REVENGE PORN: This Junk Has Taken The Courts by Storm, Find Out Why

When one hears the words “revenge porn,” the images conjured up are not pleasant ones. The term revenge porn stems from the idea that a way to get back at — or take revenge — on an ex may be to publicly send out nude or sexually compromising images of the ex by means of the web. […]  As with anything that moves as fast as the tech world — take cell phones and social media for instance — police departments and DAs are trying to figure out just how our justice system will deal with this new trend.

People v. Barber, the first “revenge porn” case of its kind, was brought in New York Criminal Court by a woman who alleged that her boyfriend sent pictures of her naked body to her sister and her employer. The ex-boyfriend was arrested and charged with aggravated harassment, dissemination of unlawful surveillance and public display of offensive sexual material. Notably, in looking at these charges, it becomes very clear, very quickly, that the defendant was not charged with specifically doing what he actually did — which is sharing explicit images without the consent of the person in the images. The reason for this is quite simple: New York has no law that specifically proscribes this “revenge porn” conduct.

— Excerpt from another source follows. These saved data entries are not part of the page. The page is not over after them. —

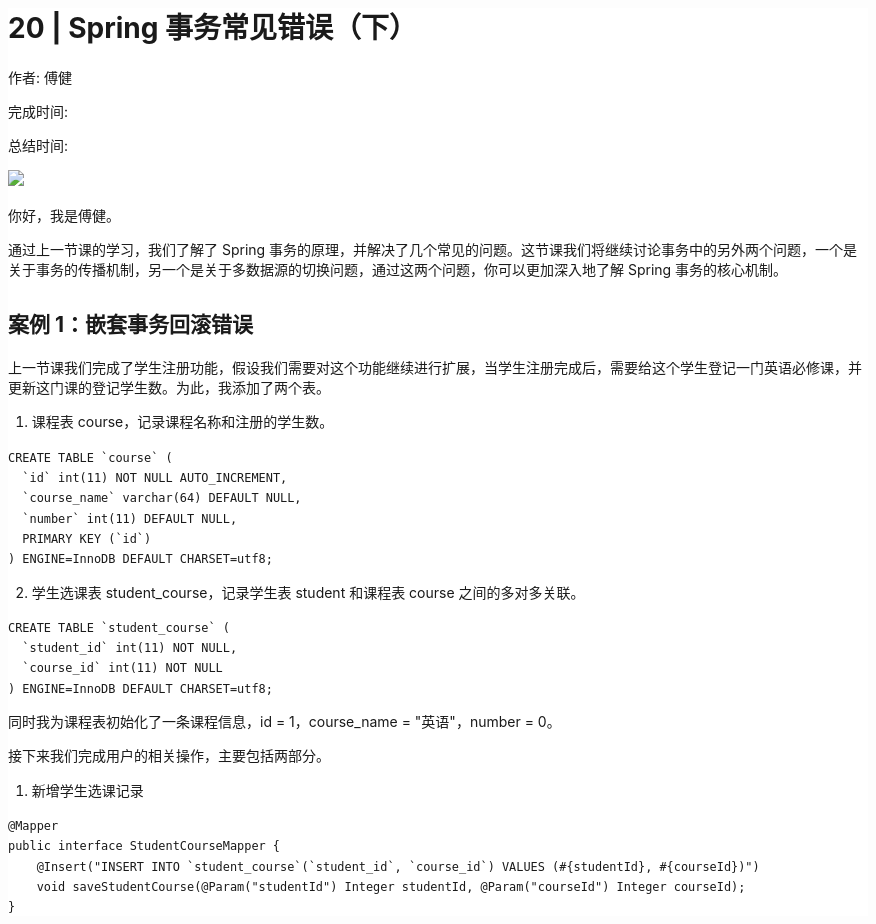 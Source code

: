 # 20 \| Spring 事务常见错误（下）

作者: 傅健

完成时间:

总结时间:

![](<https://static001.geekbang.org/resource/image/bf/yy/bf50352e846a49131858dc0d9e659cyy.jpg>)

<audio><source src="https://static001.geekbang.org/resource/audio/99/f2/99f86639d1b9f4a664f86fbeb13a54f2.mp3" type="audio/mpeg"></audio>

你好，我是傅健。

通过上一节课的学习，我们了解了 Spring 事务的原理，并解决了几个常见的问题。这节课我们将继续讨论事务中的另外两个问题，一个是关于事务的传播机制，另一个是关于多数据源的切换问题，通过这两个问题，你可以更加深入地了解 Spring 事务的核心机制。

## 案例 1：嵌套事务回滚错误

上一节课我们完成了学生注册功能，假设我们需要对这个功能继续进行扩展，当学生注册完成后，需要给这个学生登记一门英语必修课，并更新这门课的登记学生数。为此，我添加了两个表。

1. 课程表 course，记录课程名称和注册的学生数。



```
CREATE TABLE `course` (
  `id` int(11) NOT NULL AUTO_INCREMENT,
  `course_name` varchar(64) DEFAULT NULL,
  `number` int(11) DEFAULT NULL,
  PRIMARY KEY (`id`)
) ENGINE=InnoDB DEFAULT CHARSET=utf8;
```

2. 学生选课表 student\_course，记录学生表 student 和课程表 course 之间的多对多关联。



```
CREATE TABLE `student_course` (
  `student_id` int(11) NOT NULL,
  `course_id` int(11) NOT NULL
) ENGINE=InnoDB DEFAULT CHARSET=utf8;
```

同时我为课程表初始化了一条课程信息，id = 1，course\_name = "英语"，number = 0。

接下来我们完成用户的相关操作，主要包括两部分。

1. 新增学生选课记录



```
@Mapper
public interface StudentCourseMapper {
    @Insert("INSERT INTO `student_course`(`student_id`, `course_id`) VALUES (#{studentId}, #{courseId})")
    void saveStudentCourse(@Param("studentId") Integer studentId, @Param("courseId") Integer courseId);
}
```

This reality made headlines this past week when a New York County Criminal Judge dismissed this “first case of its kind” for exactly those reasons: This conduct is not covered by the crimes charged against the boyfriend. Specifically, the judge reasoned that the harassment charge did not apply because the images (or communications) were not sent directly to the girlfriend. The unlawful surveillance charge did not apply because the images were obtained lawfully and with the ex-girlfriend’s consent.